Is there a good way forward for Syria?
Duterte mouthing off about taking over empty islands is one thing, but “the Donald” sending American planes and ships to put 59 warheads into Syria’s Shayrat air base accused of gassing the rebel Khan Shekhoun town, is quite another.
The US attack last Friday, with threats of more bombings, stirred fears of military responses from Syrian President Bashar al-Assad and his backers in Tehran and Moscow, risking battles between their forces and Washington’s.
The day after the American attack, bombs again hit Khan Shekhoun; it was not immediately clear which forces mounted the attack. Russia said it would strengthen Syrian air defenses, and sent a missile frigate sailing to Syria’s Tartus logistics base on the Mediterranean.
What good can come out of this? Russia and Iran will not back down in their support for Assad, pretty much the only major head of state in the Middle East under their sway. President Donald J. Trump may repeat his Friday bombing, especially with Syrian forces seemingly undeterred.
So, what was already an alarming array of rival forces in Syria even before last week’s attacks, looks set to escalate, making everyone even more fearful and fidgetty.
Big question: Will there be Gulf War 3, pitting America against Russia? Not so fast.
Russian President Vladimir Putin has more on his mind than just propping up Assad and building up a Middle East sphere of influence. His ultimate aim is global power, and warming ties with Trump may be Russia’s best bet for a spot at the top.
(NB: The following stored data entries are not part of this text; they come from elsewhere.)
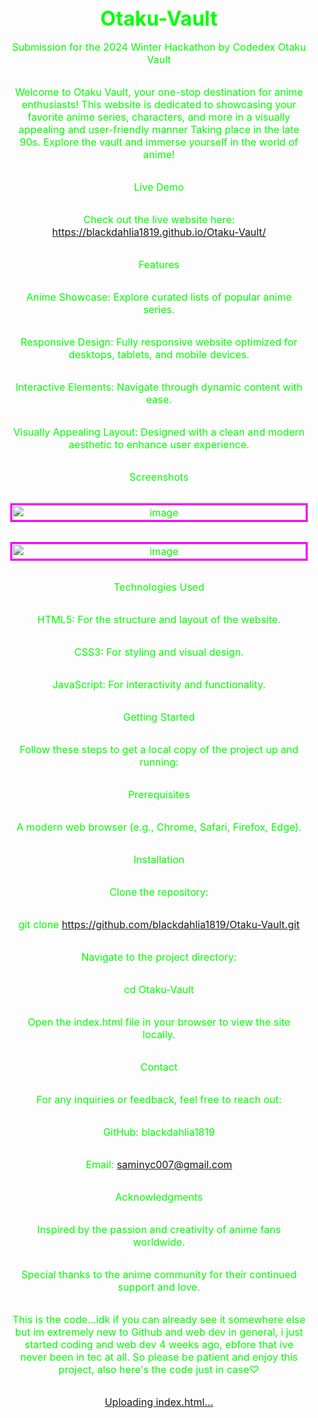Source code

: # Otaku-Vault
Submission for the 2024 Winter Hackathon by Codedex
Otaku Vault

Welcome to Otaku Vault, your one-stop destination for anime enthusiasts! This website is dedicated to showcasing your favorite anime series, characters, and more in a visually appealing and user-friendly manner Taking place in the late 90s. Explore the vault and immerse yourself in the world of anime!

Live Demo

Check out the live website here: https://blackdahlia1819.github.io/Otaku-Vault/

Features

Anime Showcase: Explore curated lists of popular anime series.

Responsive Design: Fully responsive website optimized for desktops, tablets, and mobile devices.

Interactive Elements: Navigate through dynamic content with ease.

Visually Appealing Layout: Designed with a clean and modern aesthetic to enhance user experience.

Screenshots

![image](https://github.com/user-attachments/assets/6de26145-cb4e-4f82-b386-6112ece58145)

![image](https://github.com/user-attachments/assets/ee093f6c-ad91-4986-84f2-7759b55fade0)

Technologies Used

HTML5: For the structure and layout of the website.

CSS3: For styling and visual design.

JavaScript: For interactivity and functionality.

Getting Started

Follow these steps to get a local copy of the project up and running:

Prerequisites

A modern web browser (e.g., Chrome, Safari, Firefox, Edge).

Installation

Clone the repository:

git clone https://github.com/blackdahlia1819/Otaku-Vault.git

Navigate to the project directory:

cd Otaku-Vault

Open the index.html file in your browser to view the site locally.

Contact

For any inquiries or feedback, feel free to reach out:

GitHub: blackdahlia1819

Email: saminyc007@gmail.com

Acknowledgments

Inspired by the passion and creativity of anime fans worldwide.

Special thanks to the anime community for their continued support and love.

This is the code...idk if you can already see it somewhere else but im extremely new to Github and web dev in general, i just started coding and web dev 4 weeks ago, ebfore that ive never been in tec at all. So please be patient and enjoy this project, also here's the code just in case♡

[Uploading index.html…]()<!DOCTYPE html>
<html lang="en">
  <head>
    <meta charset="UTF-8" />
    <meta name="viewport" content="width=device-width, initial-scale=1.0" />
    <title>Anime Collectibles Shop</title>
    <style>
      /* Global Styling */
      * {
        margin: 0;
        padding: 0;
        box-sizing: border-box;
      }

      /* Smooth Scroll */
      html {
        scroll-behavior: smooth;
      }

      /* Body & Background */
      body {
        font-family: "Comic Sans MS", sans-serif;
        color: #00ff00;
        font-size: 16px;
        text-align: center;
        background: url("background.gif") repeat;
        display: flex;
        flex-direction: column;
        justify-content: space-between;
        overflow-x: hidden;
      }

      /* Flashing text animation */
      @keyframes flashText {
        0% {
          color: #ffff00;
        }
        50% {
          color: #ff00ff;
        }
        100% {
          color: #ffff00;
        }
      }

      .flashing-text {
        font-size: 2em;
        animation: flashText 1s infinite;
      }

      /* Main window styling */
      .window {
        width: 80%;
        max-width: 1000px;
        margin: 50px auto;
        background-color: rgba(0, 0, 0, 0.85);
        border: 5px solid #00ff00;
        box-shadow: 0 0 20px rgba(0, 255, 0, 0.6);
        padding: 20px;
        border-radius: 15px;
        overflow: hidden;
        z-index: 1;
      }

      /* Title Bar */
      .window .title-bar {
        background-color: #222;
        color: #00ff00;
        padding: 10px;
        font-size: 18px;
        font-weight: bold;
        text-align: center;
        border-radius: 10px 10px 0 0;
        text-shadow: 2px 2px 5px rgba(255, 255, 255, 0.7);
      }

      /* Retro-styled buttons */
      .button {
        background-color: #ff00ff;
        color: #000;
        padding: 10px 20px;
        border: 3px solid #000;
        border-radius: 5px;
        font-size: 18px;
        text-decoration: none;
        cursor: pointer;
        font-family: "Courier New", Courier, monospace;
        margin: 5px;
        box-shadow: 2px 2px 5px rgba(0, 0, 0, 0.5);
        text-transform: uppercase;
      }

      .button:hover {
        background-color: #00ff00;
        color: #000;
        box-shadow: 0 0 10px rgba(255, 255, 255, 0.8);
      }

      /* Table for Products */
      table {
        width: 100%;
        border-collapse: collapse;
        margin-top: 20px;
        border: 3px solid #ff00ff;
      }

      th,
      td {
        padding: 15px;
        text-align: center;
      }

      th {
        background-color: #222;
        color: #ff00ff;
        font-family: "Courier New", Courier, monospace;
        text-shadow: 1px 1px 3px rgba(255, 255, 255, 0.6);
      }

      td {
        background-color: #003300;
        color: #00ff00;
        border: 2px solid #ff00ff;
      }

      /* Sidebar navigation */
      .sidebar {
        background-color: #222;
        color: white;
        width: 250px;
        padding: 15px;
        position: fixed;
        left: 20px;
        top: 20px;
        border-radius: 15px;
        box-shadow: 0 0 20px rgba(0, 0, 0, 0.7);
        z-index: 1;
      }

      .sidebar a {
        color: white;
        text-decoration: none;
        display: block;
        padding: 10px;
        margin: 5px 0;
        font-size: 20px;
        background-color: #000;
        border-radius: 10px;
        box-shadow: 2px 2px 4px rgba(0, 0, 0, 0.3);
      }

      .sidebar a:hover {
        background-color: #ff00ff;
        color: #000;
      }

      /* Footer */
      footer {
        background-color: #222;
        color: white;
        padding: 10px;
        font-size: 14px;
        text-align: center;
        position: fixed;
        bottom: 0;
        width: 100%;
        z-index: 1;
      }

      /* About Section */
      #about {
        background-color: #222;
        color: #00ff00;
        padding: 20px;
        border-radius: 10px;
        margin-top: 20px;
        box-shadow: 0 0 20px rgba(0, 255, 0, 0.5);
      }

      .about-image {
        width: 150px;
        margin-right: 15px;
        border-radius: 5px;
        box-shadow: 2px 2px 5px rgba(0, 0, 0, 0.5);
      }

      .about-text {
        display: flex;
        justify-content: center;
        align-items: center;
        gap: 15px;
      }

      /* GIF Section (Anime GIFs) */
      .gif-container {
        display: flex;
        justify-content: center;
        gap: 10px;
        margin-top: 20px;
      }

      img {
        width: 100%;
        height: auto;
        border: 3px solid #ff00ff;
      }

      /* Card Section */
      .card-category {
        display: flex;
        flex-wrap: wrap;
        justify-content: center;
        gap: 20px;
        margin-top: 20px;
      }

      .card {
        background-color: #222;
        padding: 15px;
        border: 3px solid #ff00ff;
        border-radius: 10px;
        width: 200px;
        text-align: center;
      }

      .card img {
        width: 100%;
        height: auto;
        border: 3px solid #ff00ff;
        border-radius: 5px;
        box-shadow: 0 0 10px rgba(255, 255, 255, 0.8);
      }

      .card h4 {
        color: #ff00ff;
        font-size: 1.2em;
        margin-top: 10px;
      }

      .card span {
        display: block;
        margin-top: 5px;
        color: #00ff00;
      }
    </style>
  </head>
  <body>
    <!-- Sidebar Navigation -->
    <div class="sidebar">
      <h3>Menu</h3>
      <a href="#">Home</a>
      <!-- Link back to the main page -->
      <a href="#about">About Us</a>
      <a href="#pokemon">Pokemon Cards</a>
    </div>

    <!-- Background Music -->
    <audio autoplay loop id="background-audio">
      <source src="song.mp3" type="audio/mp3" />
      Your browser does not support the audio element.
    </audio>

    <!-- Main Content Window -->
    <div class="window">
      <!-- Audio button -->
      <button id="play-button" class="button">Play Audio</button>

      <!-- Title Bar -->
      <div class="title-bar">
        <span>Anime Collectibles Shop</span>
      </div>

      <!-- Marquee with Flashing Text -->
      <marquee>** Welcome to the Ultimate Collectibles Store! **</marquee>
      <h2 class="flashing-text">
        Anime Figurines, Beyblades, Trading Cards and More!
      </h2>

      <!-- Product Listings -->
      <div id="figurines">
        <h3>Anime Figurines</h3>
        <table>
          <tr>
            <th>Product</th>
            <th>Price</th>
            <th>Buy Now</th>
          </tr>
          <tr>
            <td>Dragon Ball Z Goku</td>
            <td>$15.99</td>
            <td><a href="#" class="button">Buy</a></td>
          </tr>
          <tr>
            <td>Naruto Uzumaki</td>
            <td>$15.99</td>
            <td><a href="#" class="button">Buy</a></td>
          </tr>
          <tr>
            <td>Sailor Moon</td>
            <td>$19.99</td>
            <td><a href="#" class="button">Buy</a></td>
          </tr>
        </table>
      </div>

      <div id="beyblades">
        <h3>Beyblades</h3>
        <table>
          <tr>
            <th>Product</th>
            <th>Price</th>
            <th>Buy</th>
          </tr>

          <tr>
            <td>Dranzer</td>
            <td>$10.99</td>
            <td><a href="#" class="button">Buy</a></td>
          </tr>
          <tr>
            <td>Dragoon</td>
            <td>$13.99</td>
            <td><a href="#" class="button">Buy</a></td>
          </tr>
          <tr>
            <td>Gaia Dragoon</td>
            <td>$15.99</td>
            <td><a href="#" class="button">Buy</a></td>
          </tr>
        </table>
      </div>

      <div id="trading-cards">
        <h3>Trading Cards</h3>
        <table>
          <tr>
            <th>Product</th>
            <th>Price</th>
            <th>Buy Now</th>
          </tr>
          <tr>
            <td>Yu-Gi-Oh! Dark Magician Girl</td>
            <td>$20.99</td>
            <td><a href="#" class="button">Buy</a></td>
          </tr>
          <tr>
            <td>Yu-Gi-Oh! Blue Eyes White Dragon</td>
            <td>$20.99</td>
            <td><a href="#" class="button">Buy</a></td>
          </tr>
          <tr>
            <td>Yu-Gi-Oh! Scarlet Erythion</td>
            <td>$25.99</td>
            <td><a href="#" class="button">Buy</a></td>
          </tr>
          <tr>
            <td>Pokémon Rare Charizard</td>
            <td>$15.99</td>
            <td><a href="#" class="button">Buy</a></td>
          </tr>
          <tr>
            <td>Common Pokémon Pikachu</td>
            <td>$5.99</td>
            <td><a href="#" class="button">Buy</a></td>
          </tr>
          <tr>
            <td>Ultra Rare Blastoise</td>
            <td>$20.99</td>
            <td><a href="#" class="button">Buy</a></td>
          </tr>
          <tr>
            <td>Legendary Mewtwo</td>
            <td>$50.99</td>
            <td><a href="#" class="button">Buy</a></td>
          </tr>
        </table>
      </div>

      <!-- About Section -->
      <div id="about">
        <h1>About Us</h1>
        <div class="about-text">
          <img
            class="about-image"
            src="https://scontent-lga3-1.xx.fbcdn.net/v/t39.30808-6/301941753_216749454012593_5577290368050279691_n.jpg?_nc_cat=108&ccb=1-7&_nc_sid=833d8c&_nc_ohc=fimE1-Ba-pQQ7kNvgGI3MNK&_nc_zt=23&_nc_ht=scontent-lga3-1.xx&_nc_gid=A4ylgpAM_dBONzhFAFBvGjh&oh=00_AYBhGYUDW_SLWU521Yu35LHagtdhZ5HSKmaQkiuxDF8TRA&oe=6762DD2E"
            alt="Figure"
          />
          <p>
            We are an anime and collectible store, offering the best selection
            of cool and cheap figurines, Beyblades, and trading cards. Dive into
            this site and collect the best of the best!
          </p>
        </div>
      </div>

      <!-- GIF Section (Anime GIFs) -->
      <div class="gif-container">
        <img
          src="https://media4.giphy.com/media/v1.Y2lkPTc5MGI3NjExdGduNHd3bjR1ZWpud2l0M3Vjc3pzODF5NjcxemNpYnltd2pzdG9tNSZlcD12MV9pbnRlcm5hbF9naWZfYnlfaWQmY3Q9Zw/nBHnyQePKnES4/giphy.webp"
          alt="Pokémon GIF"
        />
        <img
          src="https://img1.picmix.com/output/pic/normal/5/8/4/6/11956485_ec793.gif"
          alt="Beyblade GIF"
        />
      </div>
    </div>

    <!-- Main Content Window -->
    <div class="window">
      <!-- Title Bar -->
      <div class="title-bar">
        <span>Pokémon Cards</span>
      </div>

      <h2 class="flashing-text">Collect the Best Pokémon Cards!</h2>

      <!-- Pokémon Card Categories -->
      <div class="card-category">
        <div class="card common">
          <img src="https://i.redd.it/jn9chock3yr71.gif" alt="Common Pikachu" />
          <h4>Common Pikachu</h4>
          <span>$5.99</span>
        </div>

        <div class="card rare">
          <img
            src="https://www.pokemon.com/static-assets/content-assets/cms2/img/trading-card-game/series/incrementals/2024/charizard-ex-super-premium-collection/inline/SVP_EN_161.gif"
            alt="Rare Charizard"
          />
          <h4>Rare Charizard</h4>
          <span>$15.99</span>
        </div>

        <div class="card ultra-rare">
          <img
            src="https://images-wixmp-ed30a86b8c4ca887773594c2.wixmp.com/f/3777a232-f379-448a-bc55-19243fc4fabe/dfsx2gb-aa0a93c1-485d-495c-a344-f65e90b08cc9.gif?token=eyJ0eXAiOiJKV1QiLCJhbGciOiJIUzI1NiJ9.eyJzdWIiOiJ1cm46YXBwOjdlMGQxODg5ODIyNjQzNzNhNWYwZDQxNWVhMGQyNmUwIiwiaXNzIjoidXJuOmFwcDo3ZTBkMTg4OTgyMjY0MzczYTVmMGQ0MTVlYTBkMjZlMCIsIm9iaiI6W1t7InBhdGgiOiJcL2ZcLzM3NzdhMjMyLWYzNzktNDQ4YS1iYzU1LTE5MjQzZmM0ZmFiZVwvZGZzeDJnYi1hYTBhOTNjMS00ODVkLTQ5NWMtYTM0NC1mNjVlOTBiMDhjYzkuZ2lmIn1dXSwiYXVkIjpbInVybjpzZXJ2aWNlOmZpbGUuZG93bmxvYWQiXX0.ZrIe0DlHGJh3KfHRtUqCaleS3GdaoaUcEqpcr0ShoEU"
            alt="Ultra Rare Blastoise"
          />
          <h4>Ultra Rare Blastoise</h4>
          <span>$20.99</span>
        </div>

        <div class="card legendary">
          <img
            src="https://i.pinimg.com/originals/42/70/e3/4270e3fdc89aab4db2d1e52315f20537.gif"
            alt="Legendary Mewtwo"
          />
          <h4>Legendary Mewtwo</h4>
          <span>$50.99</span>
        </div>
      </div>
    </div>

    <!-- Main Content Window -->
    <div class="window">
      <!-- Title Bar -->
      <div class="title-bar">
        <span>Yu-Gi-Oh! Cards</span>
      </div>

      <h2 class="flashing-text">Collect the Best Yu-Gi-Oh! Cards!</h2>

      <!-- Yu-Gi-Oh! Card Categories -->
      <div class="card-category">
        <div class="card common">
          <img
            src="https://preview.redd.it/tyf32lswemp71.gif?width=438&format=mp4&s=f9a99f3ada9d3f96fe2769e52ed2012033ddf95f"
            alt="Common Pikachu"
          />
          <h4>Dark Magician Girl</h4>
          <span>$20.99</span>
        </div>

        <div class="card ultra-rare">
          <img
            src="https://images-wixmp-ed30a86b8c4ca887773594c2.wixmp.com/f/97cabb08-cc9e-454a-90d6-a2fd9cec595a/d9rzmvt-14523095-4945-47d0-ac86-70a0c0d88f3d.gif?token=eyJ0eXAiOiJKV1QiLCJhbGciOiJIUzI1NiJ9.eyJzdWIiOiJ1cm46YXBwOjdlMGQxODg5ODIyNjQzNzNhNWYwZDQxNWVhMGQyNmUwIiwiaXNzIjoidXJuOmFwcDo3ZTBkMTg4OTgyMjY0MzczYTVmMGQ0MTVlYTBkMjZlMCIsIm9iaiI6W1t7InBhdGgiOiJcL2ZcLzk3Y2FiYjA4LWNjOWUtNDU0YS05MGQ2LWEyZmQ5Y2VjNTk1YVwvZDlyem12dC0xNDUyMzA5NS00OTQ1LTQ3ZDAtYWM4Ni03MGEwYzBkODhmM2QuZ2lmIn1dXSwiYXVkIjpbInVybjpzZXJ2aWNlOmZpbGUuZG93bmxvYWQiXX0.fjORqJQTiqeLvje1YLkfEOTBdoQfFO9T-zbCrTNsGmg"
            alt="Ultra Rare Blastoise"
          />
          <h4>Blue Eyes White Dragon</h4>
          <span>$20.99</span>
        </div>

        <div class="card legendary">
          <img
            src="https://images-wixmp-ed30a86b8c4ca887773594c2.wixmp.com/f/86f0b4fc-27ee-4f75-89d0-498bc898d4ab/dgxwsg2-df4a000a-c092-46d1-b327-0ac99992b87b.gif?token=eyJ0eXAiOiJKV1QiLCJhbGciOiJIUzI1NiJ9.eyJzdWIiOiJ1cm46YXBwOjdlMGQxODg5ODIyNjQzNzNhNWYwZDQxNWVhMGQyNmUwIiwiaXNzIjoidXJuOmFwcDo3ZTBkMTg4OTgyMjY0MzczYTVmMGQ0MTVlYTBkMjZlMCIsIm9iaiI6W1t7InBhdGgiOiJcL2ZcLzg2ZjBiNGZjLTI3ZWUtNGY3NS04OWQwLTQ5OGJjODk4ZDRhYlwvZGd4d3NnMi1kZjRhMDAwYS1jMDkyLTQ2ZDEtYjMyNy0wYWM5OTk5MmI4N2IuZ2lmIn1dXSwiYXVkIjpbInVybjpzZXJ2aWNlOmZpbGUuZG93bmxvYWQiXX0.isa0KpOMXTrpZcJ1bxFrcrYFYWL8ZFrnNa_mbIsWwjU"
            alt="Legendary Mewtwo"
          />
          <h4>Scarlet Erythion</h4>
          <span>$25.99</span>
        </div>
      </div>
    </div>

    <!-- Main Content Window -->
    <div class="window">
      <!-- Title Bar -->
      <div class="title-bar">
        <span>Anime Figurines</span>
      </div>

      <h2 class="flashing-text">Collect the Best Figurines!</h2>

      <!-- Anime Figurines Categories -->
      <div class="card-category">
        <div class="card common">
          <img
            src="https://i.ebayimg.com/images/g/LRAAAOSw~TxkanmC/s-l1600.jpg"
            alt="Common Pikachu"
          />
          <h4>Dragon Ball Z Goku</h4>
          <span>$15.99</span>
        </div>

        <div class="card ultra-rare">
          <img
            src="https://i.ebayimg.com/images/g/0a8AAOSwl41nQJtg/s-l1600.png"
            alt="Ultra Rare Blastoise"
          />
          <h4>Naruto Uzumaki</h4>
          <span>$15.99</span>
        </div>

        <div class="card legendary">
          <img
            src="https://i.ebayimg.com/images/g/0EEAAOSwp0dl9o0~/s-l1600.jpg"
            alt="Legendary Mewtwo"
          />
          <h4>Sailor Moon</h4>
          <span>$19.99</span>
        </div>
      </div>
    </div>

    <!-- Main Content Window -->
    <div class="window">
      <!-- Title Bar -->
      <div class="title-bar">
        <span>Beyblades Figurines</span>
      </div>

      <h2 class="flashing-text">Collect the Best Beyblades!</h2>

      <!-- Beyblades Categories -->
      <div class="card-category">
        <div class="card common">
          <img src="https://i.redd.it/rvxhwsr6l0m61.jpg" alt="Common Dranzer" />
          <h4>Dranzer</h4>
          <span>$10.99</span>
        </div>

        <div class="card ultra-rare">
          <img
            src="https://i.ebayimg.com/images/g/VWgAAOSwnTNhZozY/s-l1600.jpg"
            alt="Ultra Rare Dragoon"
          />
          <h4>Dragoon</h4>
          <span>$13.99</span>
        </div>

        <div class="card legendary">
          <img
            src="https://i.ebayimg.com/images/g/ImAAAOSwxKJmuriL/s-l1600.jpg"
            alt="Legendary Gaia"
          />
          <h4>Gaia Dragoon</h4>
          <span>$15.99</span>
        </div>
      </div>
    </div>

    <!-- Footer -->
    <footer class="footer">
      <p>&copy; 2024 Anime Collectibles Shop. All Rights Reserved.</p>
    </footer>

    <script>
      const playButton = document.getElementById("play-button");
      const audio = document.getElementById("background-audio");
      audio.volume = 0.2;

      playButton.addEventListener("click", () => {
        if (audio.paused) {
          audio.play();
          playButton.textContent = "Pause Audio";
        } else {
          audio.pause();
          playButton.textContent = "Play Audio";
        }
      });
    </script>
  </body>
</html>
If they can make a deal for Middle East peace under American and Russian power, that’s far better than a war sure to set back Russia’s rise.
The way forward may be a Syrian truce with areas of control for Assad and the rebels, except Islamic State, which should be eradicated.
No way for such a deal? Before last week, Trump didn’t care to flex muscle abroad. If there’s a lesson from last week, it’s this: Nothing’s off the table, not even pipe dreams.
‘Outstanding’ relations after Florida
AS Syria’s explosions make pessimists sound prescient, it’s a less dour tune amid the clinking of wineglasses at Trump’s summit with China’s Xi Jinping at the billionaire’s Mar-a-Lago resort in Florida last Thursday and Friday.
After recent tensions over North Korean nukes and missiles, plus long-standing frictions over trade and Beijing’s maritime assertiveness, few seasoned journalists and analysts would swallow Trump’s post-summit line: “We have made tremendous progress in our relationship with China…lots of very potentially bad problems will be going away.”
The former TV reality host spoke of an “outstanding” relationship developed with Xi. The Chinese leader concurred: “We have engaged in deeper understanding, and have built a trust—a preliminary working relationship and friendship.”
China reportedly pledged to invest in the US to create 700,000 jobs, as Japanese Prime Minister Shinzo Abe promised Trump. Xi urged the US to participate in China’s massive One Belt, One Road infrastructure plan for Asia, and lauded military exchanges between the two powers.
What about North Korea? Over the weekend, a US official told Reuters that a naval strike group was sailing to waters near Korea, giving credence to Trump’s warning that if Beijing did not cooperate to rein in Pyongyang, the Americans would go it alone.
That could mean a US attack on North Korean weapons installations, possibly igniting full-scale war on the peninsula—a disaster for China. Like Putin with Assad, Xi has to ponder how far he would back North Korea’s Kim Jong Un. Here’s betting he’d slap him down rather than risk war with America.
Maybe it’s all wishful thinking. But some of that may just be needed, so we don’t succumb completely to negative outcomes.